▶ [TASK TO COMPLETE]: One number is the whole answer: how many lines of the material hold "load".

▶ [INPUT RECORDS]:
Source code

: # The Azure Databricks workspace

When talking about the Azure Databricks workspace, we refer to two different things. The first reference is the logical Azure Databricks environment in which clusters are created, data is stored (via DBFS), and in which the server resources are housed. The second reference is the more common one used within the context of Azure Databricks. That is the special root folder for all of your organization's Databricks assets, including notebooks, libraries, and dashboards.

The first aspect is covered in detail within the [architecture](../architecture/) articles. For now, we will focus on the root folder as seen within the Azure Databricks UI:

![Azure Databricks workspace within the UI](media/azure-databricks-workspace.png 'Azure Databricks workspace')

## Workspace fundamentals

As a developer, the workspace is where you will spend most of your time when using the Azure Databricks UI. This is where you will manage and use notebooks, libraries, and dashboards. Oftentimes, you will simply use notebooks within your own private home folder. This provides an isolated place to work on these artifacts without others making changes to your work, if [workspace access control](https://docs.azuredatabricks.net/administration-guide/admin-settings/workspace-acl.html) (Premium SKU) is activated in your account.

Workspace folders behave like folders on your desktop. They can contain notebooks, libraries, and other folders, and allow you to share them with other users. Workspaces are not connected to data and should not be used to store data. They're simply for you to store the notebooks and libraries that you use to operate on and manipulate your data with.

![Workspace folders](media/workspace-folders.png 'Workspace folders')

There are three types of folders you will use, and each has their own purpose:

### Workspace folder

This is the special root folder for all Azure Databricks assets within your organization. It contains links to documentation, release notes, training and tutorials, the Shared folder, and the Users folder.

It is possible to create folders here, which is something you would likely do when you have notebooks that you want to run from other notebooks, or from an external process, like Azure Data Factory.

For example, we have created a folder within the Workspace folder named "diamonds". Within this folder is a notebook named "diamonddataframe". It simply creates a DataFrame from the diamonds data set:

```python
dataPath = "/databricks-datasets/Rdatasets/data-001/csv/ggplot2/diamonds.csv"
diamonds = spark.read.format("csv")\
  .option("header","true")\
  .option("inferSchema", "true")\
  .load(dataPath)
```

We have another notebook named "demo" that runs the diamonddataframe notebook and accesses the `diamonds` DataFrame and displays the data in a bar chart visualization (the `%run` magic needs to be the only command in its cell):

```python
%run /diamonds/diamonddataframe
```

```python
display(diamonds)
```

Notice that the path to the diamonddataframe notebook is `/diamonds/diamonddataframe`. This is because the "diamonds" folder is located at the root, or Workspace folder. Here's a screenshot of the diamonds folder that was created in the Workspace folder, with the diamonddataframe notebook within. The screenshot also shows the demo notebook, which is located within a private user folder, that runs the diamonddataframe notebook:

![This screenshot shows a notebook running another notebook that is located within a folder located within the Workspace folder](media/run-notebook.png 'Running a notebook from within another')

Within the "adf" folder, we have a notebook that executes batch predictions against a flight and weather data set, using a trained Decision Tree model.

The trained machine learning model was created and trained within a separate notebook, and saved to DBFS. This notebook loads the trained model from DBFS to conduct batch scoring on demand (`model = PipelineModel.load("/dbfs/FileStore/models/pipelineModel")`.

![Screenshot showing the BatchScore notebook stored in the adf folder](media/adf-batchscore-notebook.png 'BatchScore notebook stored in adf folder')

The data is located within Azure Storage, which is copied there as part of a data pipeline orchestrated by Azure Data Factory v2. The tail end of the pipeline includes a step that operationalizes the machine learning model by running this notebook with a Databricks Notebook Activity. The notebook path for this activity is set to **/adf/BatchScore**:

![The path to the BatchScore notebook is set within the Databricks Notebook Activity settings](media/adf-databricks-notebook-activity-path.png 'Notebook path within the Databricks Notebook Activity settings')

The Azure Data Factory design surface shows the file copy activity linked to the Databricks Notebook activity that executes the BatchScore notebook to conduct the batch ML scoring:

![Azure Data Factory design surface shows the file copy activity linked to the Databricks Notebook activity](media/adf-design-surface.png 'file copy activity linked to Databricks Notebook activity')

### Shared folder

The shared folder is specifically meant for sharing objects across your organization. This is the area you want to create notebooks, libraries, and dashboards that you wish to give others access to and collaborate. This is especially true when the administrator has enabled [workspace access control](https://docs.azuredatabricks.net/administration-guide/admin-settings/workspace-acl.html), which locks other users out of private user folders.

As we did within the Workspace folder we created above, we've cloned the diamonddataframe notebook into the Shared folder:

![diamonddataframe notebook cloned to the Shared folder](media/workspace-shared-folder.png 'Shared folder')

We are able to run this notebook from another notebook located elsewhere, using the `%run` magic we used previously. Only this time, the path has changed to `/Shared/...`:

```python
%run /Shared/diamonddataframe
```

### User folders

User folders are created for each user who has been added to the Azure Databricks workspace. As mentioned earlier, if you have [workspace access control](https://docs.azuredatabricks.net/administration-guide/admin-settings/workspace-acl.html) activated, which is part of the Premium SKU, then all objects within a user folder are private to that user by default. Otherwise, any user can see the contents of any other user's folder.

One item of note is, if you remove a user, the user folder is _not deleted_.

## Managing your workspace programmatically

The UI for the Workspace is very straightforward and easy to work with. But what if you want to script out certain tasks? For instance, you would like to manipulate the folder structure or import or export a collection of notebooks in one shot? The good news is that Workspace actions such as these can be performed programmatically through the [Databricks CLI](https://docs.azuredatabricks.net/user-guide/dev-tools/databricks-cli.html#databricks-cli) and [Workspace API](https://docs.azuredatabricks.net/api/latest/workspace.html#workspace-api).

▶ [EXERCISE ANSWER]: 2